Israel viveu esta sexta-feira uma das maiores tragédias da sua história recente. Durante a celebração da festividade da religião judaica Lag Baomer, pelo menos 45 pessoas morreram e outras 150 acabaram feridas, depois de uma debandada ter ocorrido no Monte Meron.

Ainda não se sabe ao certo o que terá levado à situação, mas muitas testemunhas contaram que havia uma clara sobrelotação no local, nomeadamente numa passagem com cerca de três metros de largura, e que tinha centenas de pessoas acumuladas ao mesmo tempo.

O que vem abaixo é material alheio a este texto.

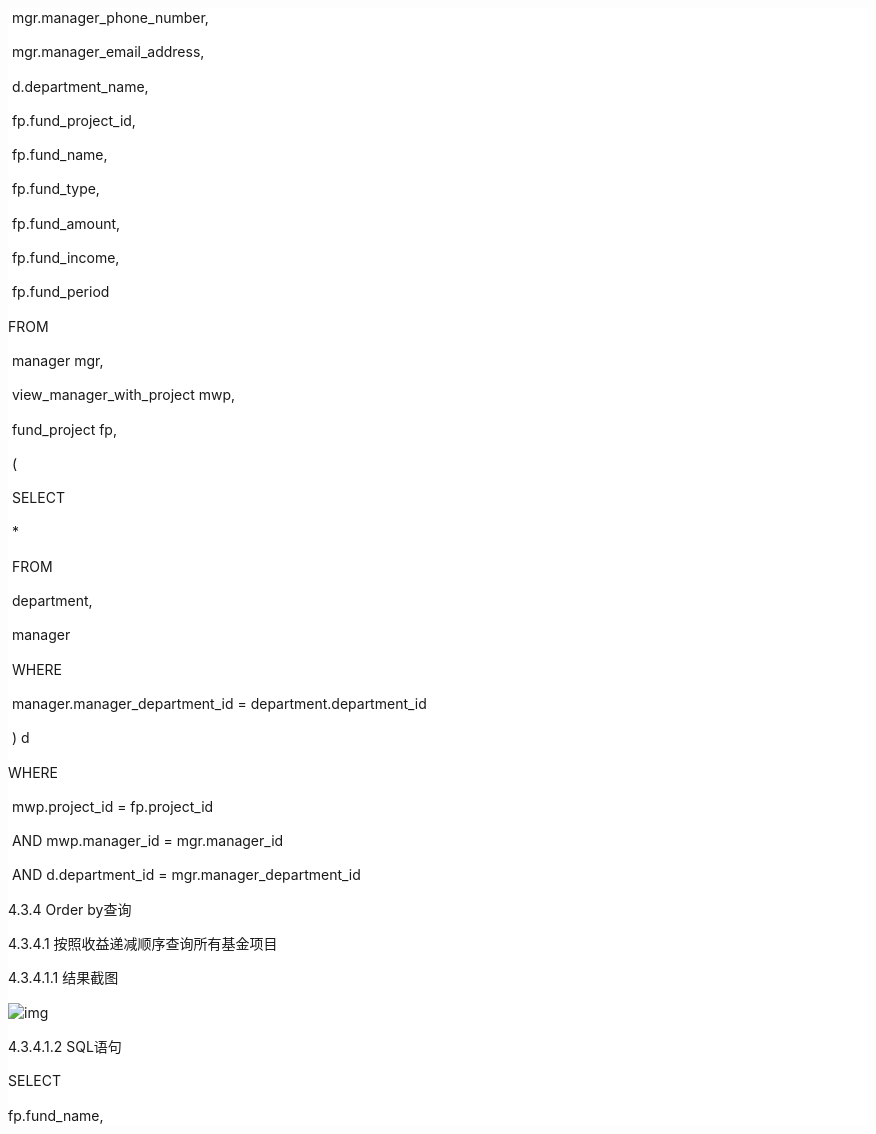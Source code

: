 ​    mgr.manager_phone_number,

​    mgr.manager_email_address,

​    d.department_name,

​    fp.fund_project_id,

​    fp.fund_name,

​    fp.fund_type,

​    fp.fund_amount,

​    fp.fund_income,

​    fp.fund_period

  FROM

​    manager mgr,

​    view_manager_with_project mwp,

​    fund_project fp,

​    (

​      SELECT

​        *

​      FROM

​        department,

​        manager

​      WHERE

​        manager.manager_department_id = department.department_id

​    ) d

  WHERE

​    mwp.project_id = fp.project_id

​    AND mwp.manager_id = mgr.manager_id

​    AND d.department_id = mgr.manager_department_id

4.3.4   Order by查询

4.3.4.1 按照收益递减顺序查询所有基金项目

4.3.4.1.1    结果截图 

![img](file:///C:/Users/Gerchart/AppData/Local/Temp/msohtmlclip1/01/clip_image095.gif)

4.3.4.1.2   SQL语句

SELECT 

  fp.fund_name,
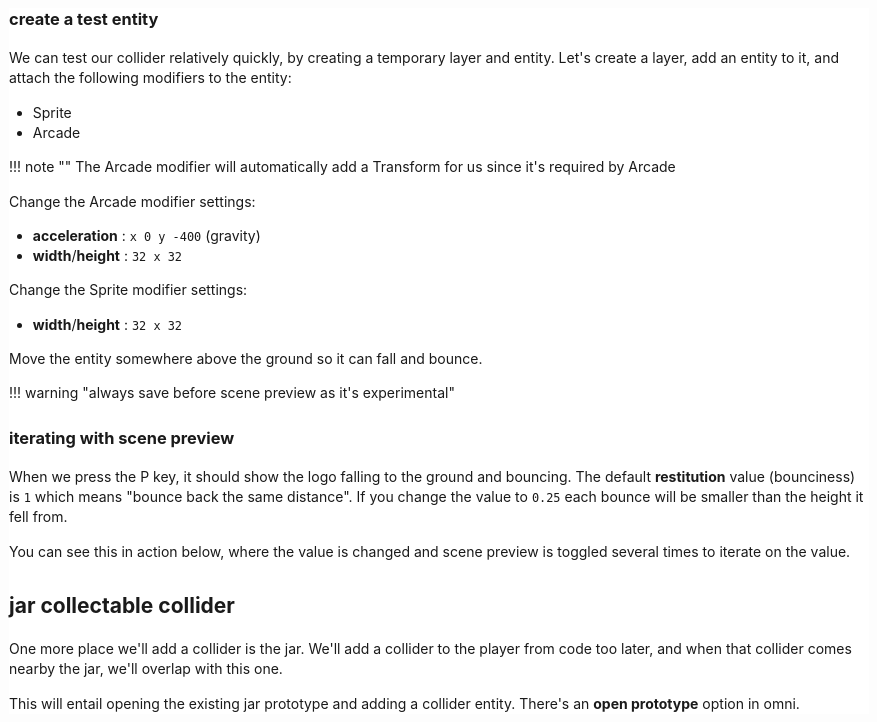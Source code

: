 ### create a test entity

We can test our collider relatively quickly, by creating a temporary layer and entity.
Let's create a layer, add an entity to it, and attach the following modifiers to the entity:

  - Sprite
  - Arcade

!!! note ""
    The Arcade modifier will automatically add a Transform for us since it's required by Arcade

Change the Arcade modifier settings:
  
  - **acceleration** : `x 0 y -400` (gravity)
  - **width**/**height** : `32 x 32`

Change the Sprite modifier settings: 

  - **width**/**height** : `32 x 32`

Move the entity somewhere above the ground so it can fall and bounce.

!!! warning "always save before scene preview as it's experimental"

### iterating with scene preview

When we press the P key, it should show the logo falling to the ground and bouncing.
The default **restitution** value (bounciness) is `1` which means "bounce back the same distance".
If you change the value to `0.25` each bounce will be smaller than the height it fell from.

You can see this in action below, where the value is changed and scene preview is toggled several times to iterate on the value.

<video preload="auto" autoplay controls="" loop="loop" style="max-width:100%; width:auto; margin:auto; display:block;">  
  <source src="../../images/tutorial/intro/test-physics-0.mp4" type="video/mp4"></source>
</video>

## jar collectable collider

One more place we'll add a collider is the jar. 
We'll add a collider to the player from code too later, and when that collider comes nearby the jar, we'll overlap with this one. 

This will entail opening the existing jar prototype and adding a collider entity. There's an **open prototype** option in omni.
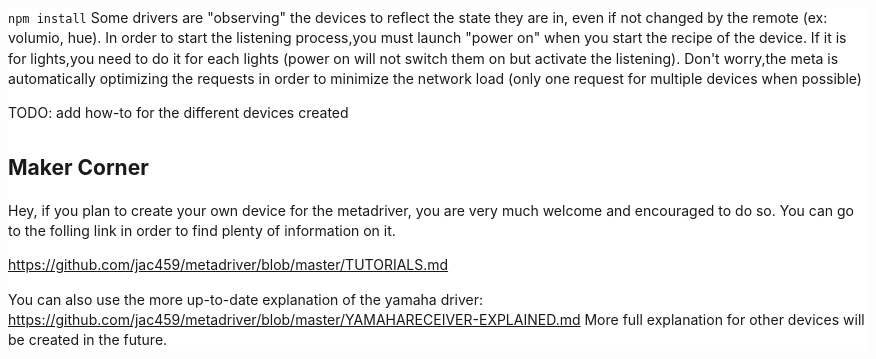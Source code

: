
 ```npm install```
Some drivers are "observing" the devices to reflect the state they are in, even if not changed by the remote (ex: volumio, hue). In order to start the listening process,you must launch "power on" when you start the recipe of the device. If it is for lights,you need to do it for each lights (power on will not switch them on but activate the listening).
Don't worry,the meta is automatically optimizing the requests in order to minimize the network load (only one request for multiple devices when possible) 

TODO: add how-to for the different devices created

## Maker Corner

Hey, if you plan to create your own device for the metadriver, you are very much welcome and encouraged to do so. You can go to the folling link in order to find plenty of information on it.

https://github.com/jac459/metadriver/blob/master/TUTORIALS.md

You can also use the more up-to-date explanation of the yamaha driver:
https://github.com/jac459/metadriver/blob/master/YAMAHARECEIVER-EXPLAINED.md
More full explanation for other devices will be created in the future.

As autoridades israelitas dizem que dezenas de milhares de pessoas estavam no local, numa altura em que Israel aliviou bastante as restrições da covid-19, por ter uma vacinação avançada. Ao todo, a polícia estima que estivessem no local cerca de 100 mil pessoas.

Como parte das celebrações, os participantes passam a noite toda em danças e canções, como se pode ver no vídeo abaixo.

 

A debandada geral ocorreu na secção reservada aos homens, naquele que é um festival que separa os sexos. Segundo a polícia, entre as várias dezenas de mortos estão crianças.

Por esta altura fazem-se ainda as primeiras avaliações dos mortos, havendo muita gente por identificar e também pessoas desaparecidas. Nas redes sociais multiplicam-se os pedidos de socorro e também as publicações desesperadas de pessoas que procuram entes queridos.

Estávamos a ir lá para dentro para dançar e de repente vemos paramédicos a correr", contou Shlomo Katz à agência Reuters, que viu ambulâncias "umas atrás das outras".

Entretanto, o primeiro-ministro israelita, Benjamin Netanyahu declarou um dia de luto nacional em memória das vítimas. Perante o cenário de caos, os serviços de saúde estão a apelar à doação de sangue, quando se debatem para salvar os mais de 100 feridos.

No Monte Meron encontra-se o túmulo ro rabino Shimon Bar Yochai, uma figura muito conhecida do judaísmo.